El cuerpo y la voz como caja de resonancia de un relato cuya vigencia se vuelve estremecedora, a partir de un ejercicio intertextual que disecciona y despoja fragmentos de un texto canónico pero también de otros cuyas frases disparan otros textos, otros lugares, otras repeticiones que llegan al presente con inusitada contundencia.
El Museo de la Memoria, a partir de una idea original de su directora, Viviana Nardoni, produjo lo que, en ciernes, puede leerse como un acontecimiento teatral, tanto por su valor artístico como también, y sobre todo, por su implicancia política. Allí, en la explanada del emblemático edificio de Moreno y Córdoba, ese que hoy mira a la ciudad resignificado, el mismo que convive con la resistencia de la calle y pone en tensión su presencia en la escala urbana; allí, donde resuenan con dolor los ecos de lo peor de la última dictadura cívico-militar, el sábado por la noche, vio la luz Antígona en tres actos, ante una platea colmada y conmovida.

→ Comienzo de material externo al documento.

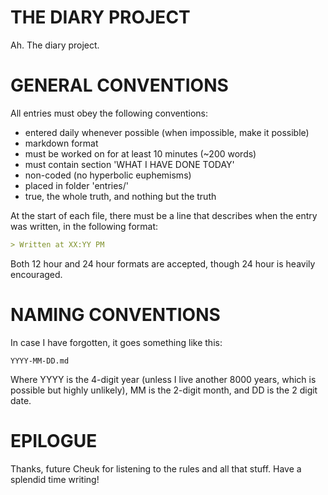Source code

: THE DIARY PROJECT
=================

Ah. The diary project.

GENERAL CONVENTIONS
===================

All entries must obey the following conventions:
- entered daily whenever possible (when impossible, make it possible)
- markdown format
- must be worked on for at least 10 minutes (~200 words)
- must contain section 'WHAT I HAVE DONE TODAY'
- non-coded (no hyperbolic euphemisms)
- placed in folder 'entries/'
- true, the whole truth, and nothing but the truth

At the start of each file, there must be a line that describes when the entry
was written, in the following format:

``` markdown
> Written at XX:YY PM
```

Both 12 hour and 24 hour formats are accepted, though 24 hour is heavily
encouraged.

NAMING CONVENTIONS
==================

In case I have forgotten, it goes something like this:

```
YYYY-MM-DD.md
```

Where YYYY is the 4-digit year (unless I live another 8000 years, which is
possible but highly unlikely), MM is the 2-digit month, and DD is the 2 digit
date.

EPILOGUE
========

Thanks, future Cheuk for listening to the rules and all that stuff. Have a
splendid time writing!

Con dramaturgia y dirección de Alejandra Gómez, que contó con la asistencia en el proceso de construcción dramatúrgica de la docente e investigadora Clide Tello, y las vibrantes actuaciones de Vilma Echeverría, Romina Bozzini y Laura Copello (por orden de aparición), esta primera versión, dado que se intuye que cada lugar donde se presente el montaje, se verá condicionada su puesta en escena, sumó el soporte sonoro del Quinteto de Cuerdas de la Municipalidad de Rosario, y la instalación Manos que bordan memoria, con cientos de pañuelos con los nombres de los desaparecidos y asesinados en la ciudad y la región durante la última dictadura cívico-militar, a modo de soporte escenográfico, del mismo modo que una serie de proyecciones con carácter de extra escenas que dialogan con la puesta.
En las tres Antígonas, unidas por el reclamo de una justicia que no llega para el cuerpo insepulto de su hermano, se instala hoy fuertemente un pedido de justicia que excede a los desaparecidos de la dictadura, claramente la gran caja de resonancia del texto clásico como también de sus valiosas relecturas criollas. Es decir: Antígona Vélez, de Leopoldo Marechal, o Antígona furiosa, de Griselda Gambaro. Hoy, frente a la insistencia de un gobierno nacional que pone en duda el número de desaparecidos, que busca tergiversar y hasta banalizar la política de Derechos Humanos, el material es, también, la polifonía de cientos de muertes cotidianas, persecuciones ideológicas y hasta la injusta detención de Milagro Sala.
De hecho, se trata de un montaje con ciertas singularidades porque, claramente, su condición de ejercicio poético se ve atravesada por el tiempo y el espacio. La tragedia de “los cuerpos que llaman”, ésa con la que Sófocles dio forma a la tragedia clásica, es la que se instala y estremece. De todos modos, la teatralidad hace su parte porque, de hecho, las actrices construyen sus propios relatos, imbuidas, cada una a su tiempo, en una poética diferente. Es así como el grito desgarrador de la Antígona de Vilma Echeverría no soslaya la impronta criolla y visceral de la Antígona Vélez de Marechal que revuelve en la barro y abrazo a su hermano muerto, como tampoco Romina Bozzini, la más contemporánea y combativa, le escapa a las palabras “furiosas” de Gambaro y asegura que “los vivos son la gran sepultura de los muertos”, del mismo modo que la templanza de Laura Copello entra de lleno en el texto de Sófocles y da sentido a lo más simbólico de la memoria tras la condena y la muerte.
Ellas son y no son Antigona. Ellas, ante todo, son mujeres de distintas generaciones que gritan y reclaman por justicia. Ellas acontecen en escena con la densidad de los cuerpos presentes.